In agreement with our Institute Ethic Committee (Assistance Publique des Hôpitaux de Paris), CD34⁺ cells were obtained from leukapheresis samples after mobilization performed on patients, from the bone marrow of healthy patients undergoing hip surgery, or from umbilical cord blood. CD34⁺ cells were isolated and cultured in serum-free liquid medium with recombinant human thrombopoietin (TPO) (10 ng/mL; Kirin Brewery) and stem cell factor (SCF) (25 ng/mL, Biovitrum AB) for inducing MK differentiation, as previously described.^16,24 

Two short hairpin RNAs (shRNAs) against human DIAPH1 (1 shRNA against human MYH9 and a control scrambled sequence [SCR]) were cloned separately into a lentiviral vector (pRRL-PGK-GFP or pRRL-PGK-Cherry) as previously described.²⁵ 

The mDia1ΔN3 sequence lacking autoregulatory components was provided by Shuh Narumiya.^4,14  It was verified by DNA sequencing and amplified by polymerase chain reaction (PCR) using oligonucleotide adaptors containing Kazak and Stop sequences. The PCR product was digested at MluI sites in the adaptor sequence and then introduced into an HIV-derived lentiviral vector pRRL-EF1α-PGK-GFP.

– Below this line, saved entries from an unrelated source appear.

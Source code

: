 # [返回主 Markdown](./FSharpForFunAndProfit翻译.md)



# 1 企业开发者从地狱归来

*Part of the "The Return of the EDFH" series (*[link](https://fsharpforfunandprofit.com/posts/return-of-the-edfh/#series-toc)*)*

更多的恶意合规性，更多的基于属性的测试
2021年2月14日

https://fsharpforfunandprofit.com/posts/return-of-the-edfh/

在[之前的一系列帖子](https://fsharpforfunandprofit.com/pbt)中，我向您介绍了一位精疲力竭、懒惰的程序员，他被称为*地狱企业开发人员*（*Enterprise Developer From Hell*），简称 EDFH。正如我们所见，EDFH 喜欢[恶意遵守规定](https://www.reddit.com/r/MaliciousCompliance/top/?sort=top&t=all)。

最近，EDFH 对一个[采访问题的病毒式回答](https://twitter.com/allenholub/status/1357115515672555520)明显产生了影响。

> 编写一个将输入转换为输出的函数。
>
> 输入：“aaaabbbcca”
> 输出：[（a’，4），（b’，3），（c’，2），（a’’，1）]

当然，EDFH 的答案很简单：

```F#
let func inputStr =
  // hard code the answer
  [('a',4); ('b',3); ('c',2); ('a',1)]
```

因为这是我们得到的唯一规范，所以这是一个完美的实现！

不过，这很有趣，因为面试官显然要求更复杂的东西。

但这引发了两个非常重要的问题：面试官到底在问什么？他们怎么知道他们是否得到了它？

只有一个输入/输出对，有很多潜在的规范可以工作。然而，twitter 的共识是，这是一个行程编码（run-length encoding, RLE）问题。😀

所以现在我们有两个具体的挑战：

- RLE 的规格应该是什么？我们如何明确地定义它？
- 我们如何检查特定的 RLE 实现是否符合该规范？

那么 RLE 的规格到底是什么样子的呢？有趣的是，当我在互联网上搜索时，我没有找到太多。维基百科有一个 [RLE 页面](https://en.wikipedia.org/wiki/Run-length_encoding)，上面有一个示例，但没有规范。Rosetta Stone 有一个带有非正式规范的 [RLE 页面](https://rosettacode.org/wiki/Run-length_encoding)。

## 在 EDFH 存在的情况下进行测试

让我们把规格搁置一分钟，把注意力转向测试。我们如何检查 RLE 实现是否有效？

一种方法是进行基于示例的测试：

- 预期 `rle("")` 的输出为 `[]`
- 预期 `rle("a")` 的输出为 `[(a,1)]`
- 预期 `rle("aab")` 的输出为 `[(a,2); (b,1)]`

Lentivirus particles were prepared and stoked as previously described.²⁵  Purified CD34⁺ cells were cultured for 4 to 5 days with TPO and SCF. Lentivirus particles were added at a concentration of 10⁷ infectious particles/10⁵ cells for 12 hours, followed by a second transduction exactly done as the first. CD41⁺GFP⁺, CD41⁺Cherry⁺, or CD41⁺GFP⁺Cherry⁺ cells were purified by cell sorting 48 hours after infection (Influx flow cytometer; Becton Dickinson, San Jose, CA).

The cells were plated on poly-l-lysine-coated slides (O. Kindler GmbH & Co., Freiburg, Germany) or Horm type I collagen-coated slides (Nycomed, Austria) for 1 hour (37°C, 5% CO₂, and 100% humidity). Immunofluorescence was performed as described previously.¹⁶  The detailed information about first antibodies and fixation are presented in the supplemental Methods, available on the Blood Web site. Cells were examined under a Zeiss laser scanning microscope (LSM 510; Carl Zeiss, Oberkochen, Germany) with a 63 × 1.4 numerical aperture oil objective.

Western blot analysis was performed with 8% or 10% sodium dodecyl sulfate-polyacrylamide gel electrophoresis (SDS-PAGE) gel as previously described with the primary antibodies in the supplemental Methods.¹⁶  The cells were lysed in radio-immunoprecipitation assay buffer (50 mM Tris-HCl pH 7.4, 150 mM NaCl, 0.1% sodium dodecyl sulfate, 1% Triton X-100) with a cocktail of proteinase and phosphatase inhibitors (Sigma-Aldrich; Lyon, France).

MKs derived from CD34⁺ cells were infected with lentivirus and sorted by flow cytometry. The CD41⁺GFP⁺ cells were then recultured for 1 additional day before layered on collagen-coated Super Frost slides (Menzel-Glaser, Braunschweig, Germany) for 1 hour (37°C, 5% CO₂, and 100% humidity) to induce stress fiber formation. There were 300 MKs were counted for each independent experiment and the percentage of MKs showing stress fibers was averaged for 3 independent experiments.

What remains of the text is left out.